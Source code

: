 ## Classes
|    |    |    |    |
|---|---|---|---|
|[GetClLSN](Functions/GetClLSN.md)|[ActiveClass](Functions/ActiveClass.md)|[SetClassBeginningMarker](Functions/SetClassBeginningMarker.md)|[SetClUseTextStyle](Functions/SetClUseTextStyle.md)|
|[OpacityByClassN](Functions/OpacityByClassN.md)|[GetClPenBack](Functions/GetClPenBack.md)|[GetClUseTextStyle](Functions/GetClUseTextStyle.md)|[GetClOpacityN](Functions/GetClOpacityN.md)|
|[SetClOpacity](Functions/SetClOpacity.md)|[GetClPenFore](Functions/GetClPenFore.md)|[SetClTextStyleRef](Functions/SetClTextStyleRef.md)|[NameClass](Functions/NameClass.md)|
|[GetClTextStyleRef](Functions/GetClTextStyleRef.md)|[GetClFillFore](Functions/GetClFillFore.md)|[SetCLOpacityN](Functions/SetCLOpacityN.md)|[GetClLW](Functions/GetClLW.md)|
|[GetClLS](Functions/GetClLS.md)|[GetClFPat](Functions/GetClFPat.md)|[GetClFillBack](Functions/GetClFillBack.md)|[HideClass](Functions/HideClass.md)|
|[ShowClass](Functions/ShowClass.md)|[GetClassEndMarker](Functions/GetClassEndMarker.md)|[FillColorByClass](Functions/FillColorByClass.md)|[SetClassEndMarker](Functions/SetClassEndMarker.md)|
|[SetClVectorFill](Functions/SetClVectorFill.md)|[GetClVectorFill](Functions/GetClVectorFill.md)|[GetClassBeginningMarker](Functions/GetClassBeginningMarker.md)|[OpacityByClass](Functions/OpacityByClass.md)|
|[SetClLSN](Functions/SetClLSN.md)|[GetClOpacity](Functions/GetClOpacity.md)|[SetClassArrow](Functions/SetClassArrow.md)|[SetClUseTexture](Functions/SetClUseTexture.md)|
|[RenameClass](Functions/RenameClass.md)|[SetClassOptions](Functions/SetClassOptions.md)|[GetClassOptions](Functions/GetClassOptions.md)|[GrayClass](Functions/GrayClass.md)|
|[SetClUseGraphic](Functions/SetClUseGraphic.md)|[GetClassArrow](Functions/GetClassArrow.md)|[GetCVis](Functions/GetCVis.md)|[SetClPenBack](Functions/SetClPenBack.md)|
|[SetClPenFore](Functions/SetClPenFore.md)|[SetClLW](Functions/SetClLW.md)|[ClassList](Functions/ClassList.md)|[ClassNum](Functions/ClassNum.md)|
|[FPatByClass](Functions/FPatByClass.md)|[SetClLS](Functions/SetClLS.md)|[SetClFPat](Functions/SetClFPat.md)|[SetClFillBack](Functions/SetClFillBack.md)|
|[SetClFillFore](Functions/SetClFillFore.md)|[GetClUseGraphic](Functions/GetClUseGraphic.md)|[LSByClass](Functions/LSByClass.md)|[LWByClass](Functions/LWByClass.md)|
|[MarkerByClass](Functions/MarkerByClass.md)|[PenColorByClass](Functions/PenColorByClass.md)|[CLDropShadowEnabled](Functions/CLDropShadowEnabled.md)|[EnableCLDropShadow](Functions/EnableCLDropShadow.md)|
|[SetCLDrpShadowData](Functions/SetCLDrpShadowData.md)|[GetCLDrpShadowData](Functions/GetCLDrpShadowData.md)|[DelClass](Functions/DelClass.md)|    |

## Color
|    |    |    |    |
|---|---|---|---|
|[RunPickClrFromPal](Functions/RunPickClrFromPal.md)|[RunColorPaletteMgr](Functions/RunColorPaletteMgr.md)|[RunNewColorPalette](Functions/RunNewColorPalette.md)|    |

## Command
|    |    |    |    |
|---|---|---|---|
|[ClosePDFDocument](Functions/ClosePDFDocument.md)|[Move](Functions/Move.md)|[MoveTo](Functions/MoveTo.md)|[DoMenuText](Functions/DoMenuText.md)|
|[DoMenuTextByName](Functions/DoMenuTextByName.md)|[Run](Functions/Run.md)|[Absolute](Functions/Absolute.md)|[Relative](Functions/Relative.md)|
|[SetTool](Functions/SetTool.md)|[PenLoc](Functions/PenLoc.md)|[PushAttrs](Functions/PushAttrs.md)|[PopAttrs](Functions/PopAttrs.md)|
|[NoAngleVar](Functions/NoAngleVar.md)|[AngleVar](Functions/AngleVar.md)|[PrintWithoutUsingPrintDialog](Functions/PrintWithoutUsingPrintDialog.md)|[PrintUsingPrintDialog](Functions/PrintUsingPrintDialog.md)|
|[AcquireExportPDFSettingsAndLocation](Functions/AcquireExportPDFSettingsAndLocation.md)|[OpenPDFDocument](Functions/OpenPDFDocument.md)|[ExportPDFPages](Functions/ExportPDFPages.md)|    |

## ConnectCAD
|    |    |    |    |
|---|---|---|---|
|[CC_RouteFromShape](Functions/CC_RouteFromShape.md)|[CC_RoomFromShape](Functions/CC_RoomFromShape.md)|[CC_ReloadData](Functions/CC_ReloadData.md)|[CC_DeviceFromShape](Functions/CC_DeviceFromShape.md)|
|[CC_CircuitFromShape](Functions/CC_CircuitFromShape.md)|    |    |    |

WORK TO BE COMPLETED:
The complete listing is to be repeated exactly.

SOLVED PROBLEM:
Source code

: ## Classes
|    |    |    |    |
|---|---|---|---|
|[GetClLSN](Functions/GetClLSN.md)|[ActiveClass](Functions/ActiveClass.md)|[SetClassBeginningMarker](Functions/SetClassBeginningMarker.md)|[SetClUseTextStyle](Functions/SetClUseTextStyle.md)|
|[OpacityByClassN](Functions/OpacityByClassN.md)|[GetClPenBack](Functions/GetClPenBack.md)|[GetClUseTextStyle](Functions/GetClUseTextStyle.md)|[GetClOpacityN](Functions/GetClOpacityN.md)|
|[SetClOpacity](Functions/SetClOpacity.md)|[GetClPenFore](Functions/GetClPenFore.md)|[SetClTextStyleRef](Functions/SetClTextStyleRef.md)|[NameClass](Functions/NameClass.md)|
|[GetClTextStyleRef](Functions/GetClTextStyleRef.md)|[GetClFillFore](Functions/GetClFillFore.md)|[SetCLOpacityN](Functions/SetCLOpacityN.md)|[GetClLW](Functions/GetClLW.md)|
|[GetClLS](Functions/GetClLS.md)|[GetClFPat](Functions/GetClFPat.md)|[GetClFillBack](Functions/GetClFillBack.md)|[HideClass](Functions/HideClass.md)|
|[ShowClass](Functions/ShowClass.md)|[GetClassEndMarker](Functions/GetClassEndMarker.md)|[FillColorByClass](Functions/FillColorByClass.md)|[SetClassEndMarker](Functions/SetClassEndMarker.md)|
|[SetClVectorFill](Functions/SetClVectorFill.md)|[GetClVectorFill](Functions/GetClVectorFill.md)|[GetClassBeginningMarker](Functions/GetClassBeginningMarker.md)|[OpacityByClass](Functions/OpacityByClass.md)|
|[SetClLSN](Functions/SetClLSN.md)|[GetClOpacity](Functions/GetClOpacity.md)|[SetClassArrow](Functions/SetClassArrow.md)|[SetClUseTexture](Functions/SetClUseTexture.md)|
|[RenameClass](Functions/RenameClass.md)|[SetClassOptions](Functions/SetClassOptions.md)|[GetClassOptions](Functions/GetClassOptions.md)|[GrayClass](Functions/GrayClass.md)|
|[SetClUseGraphic](Functions/SetClUseGraphic.md)|[GetClassArrow](Functions/GetClassArrow.md)|[GetCVis](Functions/GetCVis.md)|[SetClPenBack](Functions/SetClPenBack.md)|
|[SetClPenFore](Functions/SetClPenFore.md)|[SetClLW](Functions/SetClLW.md)|[ClassList](Functions/ClassList.md)|[ClassNum](Functions/ClassNum.md)|
|[FPatByClass](Functions/FPatByClass.md)|[SetClLS](Functions/SetClLS.md)|[SetClFPat](Functions/SetClFPat.md)|[SetClFillBack](Functions/SetClFillBack.md)|
|[SetClFillFore](Functions/SetClFillFore.md)|[GetClUseGraphic](Functions/GetClUseGraphic.md)|[LSByClass](Functions/LSByClass.md)|[LWByClass](Functions/LWByClass.md)|
|[MarkerByClass](Functions/MarkerByClass.md)|[PenColorByClass](Functions/PenColorByClass.md)|[CLDropShadowEnabled](Functions/CLDropShadowEnabled.md)|[EnableCLDropShadow](Functions/EnableCLDropShadow.md)|
|[SetCLDrpShadowData](Functions/SetCLDrpShadowData.md)|[GetCLDrpShadowData](Functions/GetCLDrpShadowData.md)|[DelClass](Functions/DelClass.md)|    |

## Color
|    |    |    |    |
|---|---|---|---|
|[RunPickClrFromPal](Functions/RunPickClrFromPal.md)|[RunColorPaletteMgr](Functions/RunColorPaletteMgr.md)|[RunNewColorPalette](Functions/RunNewColorPalette.md)|    |

## Command
|    |    |    |    |
|---|---|---|---|
|[ClosePDFDocument](Functions/ClosePDFDocument.md)|[Move](Functions/Move.md)|[MoveTo](Functions/MoveTo.md)|[DoMenuText](Functions/DoMenuText.md)|
|[DoMenuTextByName](Functions/DoMenuTextByName.md)|[Run](Functions/Run.md)|[Absolute](Functions/Absolute.md)|[Relative](Functions/Relative.md)|
|[SetTool](Functions/SetTool.md)|[PenLoc](Functions/PenLoc.md)|[PushAttrs](Functions/PushAttrs.md)|[PopAttrs](Functions/PopAttrs.md)|
|[NoAngleVar](Functions/NoAngleVar.md)|[AngleVar](Functions/AngleVar.md)|[PrintWithoutUsingPrintDialog](Functions/PrintWithoutUsingPrintDialog.md)|[PrintUsingPrintDialog](Functions/PrintUsingPrintDialog.md)|
|[AcquireExportPDFSettingsAndLocation](Functions/AcquireExportPDFSettingsAndLocation.md)|[OpenPDFDocument](Functions/OpenPDFDocument.md)|[ExportPDFPages](Functions/ExportPDFPages.md)|    |

## ConnectCAD
|    |    |    |    |
|---|---|---|---|
|[CC_RouteFromShape](Functions/CC_RouteFromShape.md)|[CC_RoomFromShape](Functions/CC_RoomFromShape.md)|[CC_ReloadData](Functions/CC_ReloadData.md)|[CC_DeviceFromShape](Functions/CC_DeviceFromShape.md)|
|[CC_CircuitFromShape](Functions/CC_CircuitFromShape.md)|    |    |    |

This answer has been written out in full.